Es gibt einige Regeln nach denen ein Poetry Slam abgehalten wird. 1. Ca. sieben Minuten Text hatte ich schon erwähnt. Wird diese Zeit überschritten gibt es verschiedenen Möglichkeiten darauf zu reagieren. Beim „Slammer Filet“ in Bremen wird ein steigender „Hafenumgebungslaut“ eingespielt bis der Slammer nicht mehr zu verstehen ist. Es gibt auch die Variante einen Wecker klingeln zu lassen oder mit einer Hupe zu tröten. Oder eine andere Variante, die in der „Kuß Rosa“ im Bremen praktiziert wird, ist, dass das Publikum den Slammer ausbuht oder ihn lautstarkt zum weitermachen auffordert. 2. Eine Jury wird aus dem Publikum gefunden in dem man fünf bis acht zu Juroren ernennt die sich freiwillig dazu melden. Sie urteilen nach eigenem Geschmack und so wie sie sich von dem Restpublikum beeinflussen lassen mit einer Note von 1 bis 10. Die höchste und die niedrigste Wertung werden dann gewöhnlich gestrichen. Dabei wird ungeregelt davon ausgegangen; jemand der sich traut einen eigenen Text vorzulesen beweist soviel Mut, dass er nicht geringer als mit der Note 4 bewertet wird. Auch Juroren werden immer wieder mal ausgebuht. Es geht dabei nicht so sehr um eine objektive Beurteilung, sondern um einen Gewinner zu ermitteln. 3. Der Text muss alleine tragen. Der Slammer darf keine Requisiten und kein Schauspiel/Gesang einsetzen um sich eine bessere Bewertung zu erschleichen. Ein gewöhnlicher Hut als Kopfbedeckung ist gestattet sofern er neutral zum Text ist. Die Slammer können vom Blatt lesen oder auswendig aufsagen. Das steht ihnen frei. 4. Es werden je nach Anzahl der Teilnehmer zwei Halbrunden gelesen. Dann lesen die Gewinner der beiden Halbrunden in einer Schlussrunde aus der dann der Gewinner des Abends ermittelt wird. Der Gewinn ist eine Flasche Alkohol, ein gebrauchtes Buch o.ä., Geldpreise sind verpönt. Die Slammer werden mit Getränken für diesen Abend vom Veranstalter freigehalten. Der Spass an der kulturellen oder künstlerischen Betätigung steht an erster Stelle.

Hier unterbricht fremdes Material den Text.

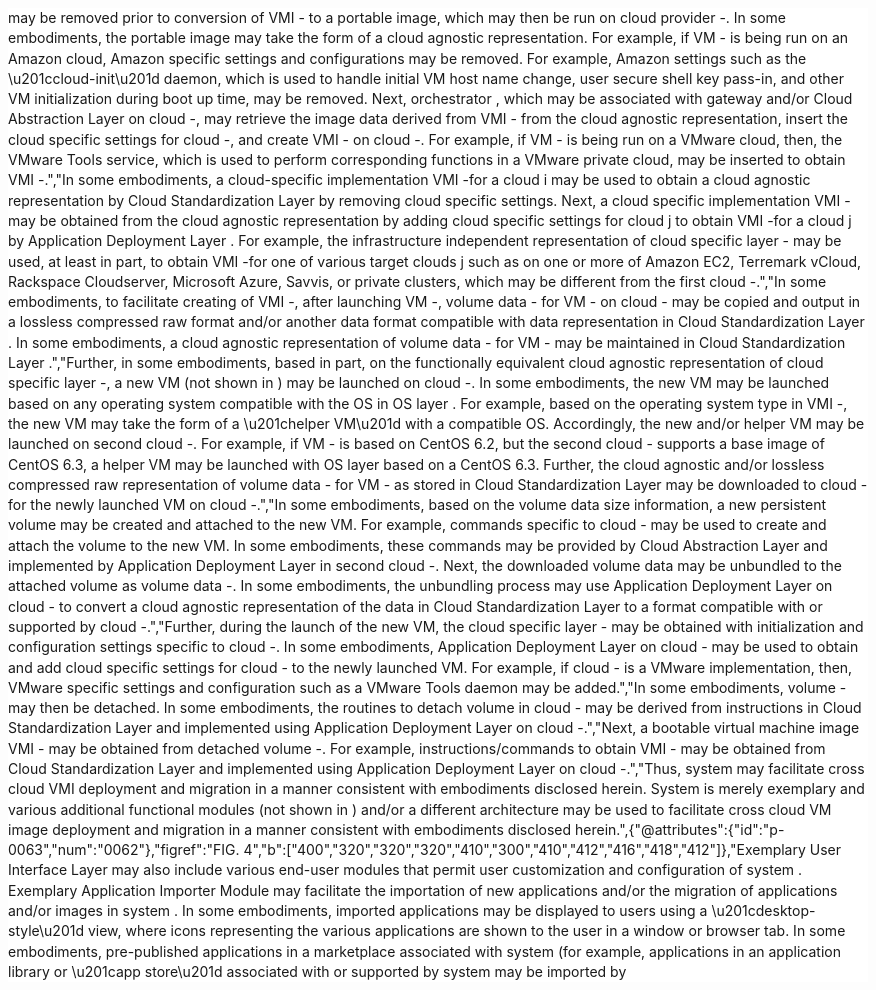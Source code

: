 may be removed prior to conversion of VMI - to a portable image, which may then be run on cloud provider -. In some embodiments, the portable image may take the form of a cloud agnostic representation. For example, if VM - is being run on an Amazon cloud, Amazon specific settings and configurations may be removed. For example, Amazon settings such as the \u201ccloud-init\u201d daemon, which is used to handle initial VM host name change, user secure shell key pass-in, and other VM initialization during boot up time, may be removed. Next, orchestrator , which may be associated with gateway  and\/or Cloud Abstraction Layer  on cloud -, may retrieve the image data derived from VMI - from the cloud agnostic representation, insert the cloud specific settings for cloud -, and create VMI - on cloud -. For example, if VM - is being run on a VMware cloud, then, the VMware Tools service, which is used to perform corresponding functions in a VMware private cloud, may be inserted to obtain VMI -.","In some embodiments, a cloud-specific implementation VMI -for a cloud i may be used to obtain a cloud agnostic representation by Cloud Standardization Layer  by removing cloud specific settings. Next, a cloud specific implementation VMI -may be obtained from the cloud agnostic representation by adding cloud specific settings for cloud j to obtain VMI -for a cloud j by Application Deployment Layer . For example, the infrastructure independent representation of cloud specific layer - may be used, at least in part, to obtain VMI -for one of various target clouds j such as on one or more of Amazon EC2, Terremark vCloud, Rackspace Cloudserver, Microsoft Azure, Savvis, or private clusters, which may be different from the first cloud -.","In some embodiments, to facilitate creating of VMI -, after launching VM -, volume data - for VM - on cloud - may be copied and output in a lossless compressed raw format and\/or another data format compatible with data representation in Cloud Standardization Layer . In some embodiments, a cloud agnostic representation of volume data - for VM - may be maintained in Cloud Standardization Layer .","Further, in some embodiments, based in part, on the functionally equivalent cloud agnostic representation of cloud specific layer -, a new VM (not shown in ) may be launched on cloud -. In some embodiments, the new VM may be launched based on any operating system compatible with the OS in OS layer . For example, based on the operating system type in VMI -, the new VM may take the form of a \u201chelper VM\u201d with a compatible OS. Accordingly, the new and\/or helper VM may be launched on second cloud -. For example, if VM - is based on CentOS 6.2, but the second cloud - supports a base image of CentOS 6.3, a helper VM may be launched with OS layer  based on a CentOS 6.3. Further, the cloud agnostic and\/or lossless compressed raw representation of volume data - for VM - as stored in Cloud Standardization Layer  may be downloaded to cloud - for the newly launched VM on cloud -.","In some embodiments, based on the volume data size information, a new persistent volume may be created and attached to the new VM. For example, commands specific to cloud - may be used to create and attach the volume to the new VM. In some embodiments, these commands may be provided by Cloud Abstraction Layer  and implemented by Application Deployment Layer  in second cloud -. Next, the downloaded volume data may be unbundled to the attached volume as volume data -. In some embodiments, the unbundling process may use Application Deployment Layer  on cloud - to convert a cloud agnostic representation of the data in Cloud Standardization Layer  to a format compatible with or supported by cloud -.","Further, during the launch of the new VM, the cloud specific layer - may be obtained with initialization and configuration settings specific to cloud -. In some embodiments, Application Deployment Layer  on cloud - may be used to obtain and add cloud specific settings for cloud - to the newly launched VM. For example, if cloud - is a VMware implementation, then, VMware specific settings and configuration such as a VMware Tools daemon may be added.","In some embodiments, volume - may then be detached. In some embodiments, the routines to detach volume in cloud - may be derived from instructions in Cloud Standardization Layer  and implemented using Application Deployment Layer on cloud -.","Next, a bootable virtual machine image VMI - may be obtained from detached volume -. For example, instructions\/commands to obtain VMI - may be obtained from Cloud Standardization Layer  and implemented using Application Deployment Layer on cloud -.","Thus, system  may facilitate cross cloud VMI deployment and migration in a manner consistent with embodiments disclosed herein. System  is merely exemplary and various additional functional modules (not shown in ) and\/or a different architecture may be used to facilitate cross cloud VM image deployment and migration in a manner consistent with embodiments disclosed herein.",{"@attributes":{"id":"p-0063","num":"0062"},"figref":"FIG. 4","b":["400","320","320","320","410","300","410","412","416","418","412"]},"Exemplary User Interface Layer  may also include various end-user modules that permit user customization and configuration of system . Exemplary Application Importer Module  may facilitate the importation of new applications and\/or the migration of applications and\/or images in system . In some embodiments, imported applications may be displayed to users using a \u201cdesktop-style\u201d view, where icons representing the various applications are shown to the user in a window or browser tab. In some embodiments, pre-published applications in a marketplace associated with system  (for example, applications in an application library or \u201capp store\u201d associated with or supported by system  may be imported by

Der erste Slam in der Seestadt kam mit einer ehr steifen Zurückhaltung daher. Die o.g. lockeren Regeln wurden missachtet und bestenfalls als Anregung verstanden um etwas anderes zu regeln. Warum das Rad hier neu erfunden werden musste wird wohl ein Geheimnis bleiben. Warum eine dreiköpfige Jury aus Dr. Beate Porombka (VHS), Rainer Donsbach (NZ) und Eberhard Pfleiderer sinnvoller war, wurde auch nicht richtig deutlich. Das aufwendige Beurteilungsverfahren überzeugte keineswegs. Es wurde nach drei aus der Luft gegriffenen Kategorien entschieden: A) Form des Vortrags, B) passt die Form zum Inhalt und C) Ausdruck des Vortrags. Besonders C) verwundert, weil doch beurteilt werden sollte ob der Vortrag beim Publikum angekommen sei. Das Publikum war anwesend, man hätte es fragen können.

Mathias Meier in Aktion
Die neun Autoren trugen ihre Schriften mit Herzblut vor. Die Texte wurden brav bis stürmisch mit Beifall bedacht. Es waren nicht unbedingt die typischen Slam-Texte, was der Veranstaltung nicht schadete. Im Gegenteil: mit der Lyrik wie sie von Manfred Barkhausen und Helmut Heiland vorgetragen wurde könnte ein eigenständiges Slam-Profil für die Seestadt entstehen. Den einzigen typischen Slam-Text präsentierte Mathias Meier. Er erreichte das Publikum unvermittelt und gewann die ungeteilte Sympathie aller und den ersten Preis; ein gebrauchtes Buch.
Abschließend kündigte Eberhard Pfleiderer an in einem Jahr evtl. einen nächsten Slam zu veranstalten. Bis dahin bleibt viel Zeit zur Reflektion und sich näher mit dem Thema zu beschäftigen.